Beyond just the Black community, I think many people feel hesitancy for two reasons: (1) misunderstanding about the way vaccines work and (2) fear about adverse reactions to the vaccine. To be clear: the COVID-19 vaccines cannot give a person COVID-19. They are safe for anyone who is healthy enough to take the flu vaccine. Unfortunately, rumors about adverse effects from the vaccine have many people believing that the shot will make them ill.
In reality, most people will experience a predictable set of mild symptoms after their second dose (things like headache, soreness, and fatigue). While temporarily inconvenient, these are great signs that the body is doing its job – building up immunity against COVID-19. These symptoms are mild in most cases, and in all cases, are far easier to deal with than full-blown COVID-19. A very small percentage of people have severe reactions, like anaphylaxis (an allergic reaction). Such a reaction is likely to happen very soon after injection, which is why recipients of the vaccines are required to wait at least 15 minutes before leaving the vaccine facility in order to get quick treatment if necessary.
I’m encouraged when I see people in my community post open and honest information about their own experiences with the vaccine. It’s great to hear the facts from the experts, but I think more people will trust the vaccine when they see their family and friends getting vaccinated. As soon as I am eligible, my bare arm will be all over social media!
Much attention has been placed upon variants in the virus that are more easily spread. Does that mean back to the drawing board to develop new vaccines, or is it possible to adapt those now in use?
Not necessarily back the drawing board. Viruses mutate all the time. That’s why we need a new flu shot every year. Due to the design of the COVID-19 vaccines, the hope is that they are general enough to work against some variations of the virus. Early results suggest that the vaccines currently being distributed work against the new variants, though they may be slightly less effective.

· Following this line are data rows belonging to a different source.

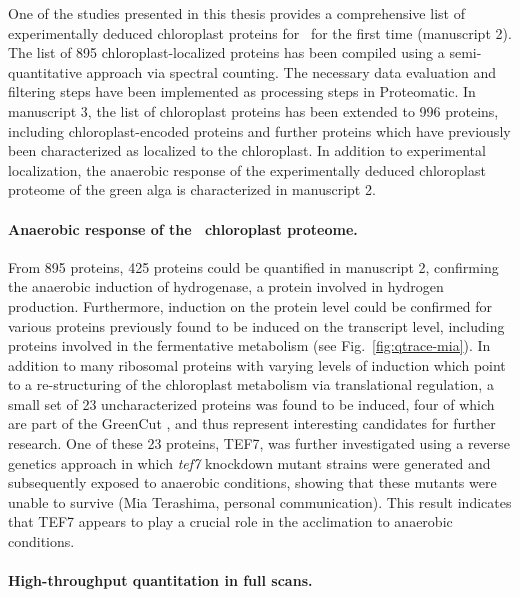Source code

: One of the studies presented in this thesis provides a comprehensive list of 
experimentally deduced chloroplast proteins for \cre~for the first time
(manuscript 2).
The list of 895 chloroplast-localized proteins has been compiled using
a semi-quantitative approach via spectral counting.
The necessary data evaluation and filtering steps have been implemented
as processing steps in Proteomatic.
In manuscript 3, the list of chloroplast proteins has been extended 
to 996 proteins, including chloroplast-encoded proteins and further proteins
which have previously been characterized as localized to the chloroplast.
In addition to experimental localization, the anaerobic response of the 
experimentally deduced chloroplast proteome of the green alga is characterized 
in manuscript 2. 

\paragraph{Anaerobic response of the \cre~chloroplast proteome.}

From 895 proteins, 425 proteins could be quantified in manuscript 2, 
confirming the anaerobic induction of hydrogenase, a protein involved in 
hydrogen production.
Furthermore, induction on the protein level could be confirmed for various 
proteins previously found to be induced on the transcript level,
including proteins involved in the fermentative metabolism 
(see Fig.~\ref{fig:qtrace-mia}).
In addition to many ribosomal proteins with varying levels of induction
which point to a re-structuring of the chloroplast metabolism via translational 
regulation, a small set of 23 uncharacterized proteins was found to be induced,
four of which are part of the GreenCut \citep{Grossman2010}, and thus represent 
interesting candidates for further research.
One of these 23 proteins, TEF7, was further investigated using a reverse 
genetics approach in which {\em tef7} knockdown mutant strains were generated
and subsequently exposed to anaerobic conditions, showing that these mutants 
were unable to survive (Mia Terashima, personal communication).
This result indicates that TEF7 appears to play a crucial role in the 
acclimation to anaerobic conditions.

\paragraph{High-throughput quantitation in full scans.}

We have to recognize that we are shooting at a moving target, though. Drug companies are already looking into ways to stay in front of this rapidly evolving virus. Pfizer, Moderna, and Johnson & Johnson have already shared some of their ideas. One possibility is a “booster” shot, in which people who have already been vaccinated get a follow-up dose 6-12 months later. There are many possibilities out there and drug companies are wasting no time exploring them.
As we learn more about where specific variants are located and how they impact infection and transmission, researchers will continue to tweak the vaccine to maximize its impact. Even if vaccines are slightly less effective, as long as they prevent severe symptoms, hospitalizations, and death from COVID-19, they are doing their job.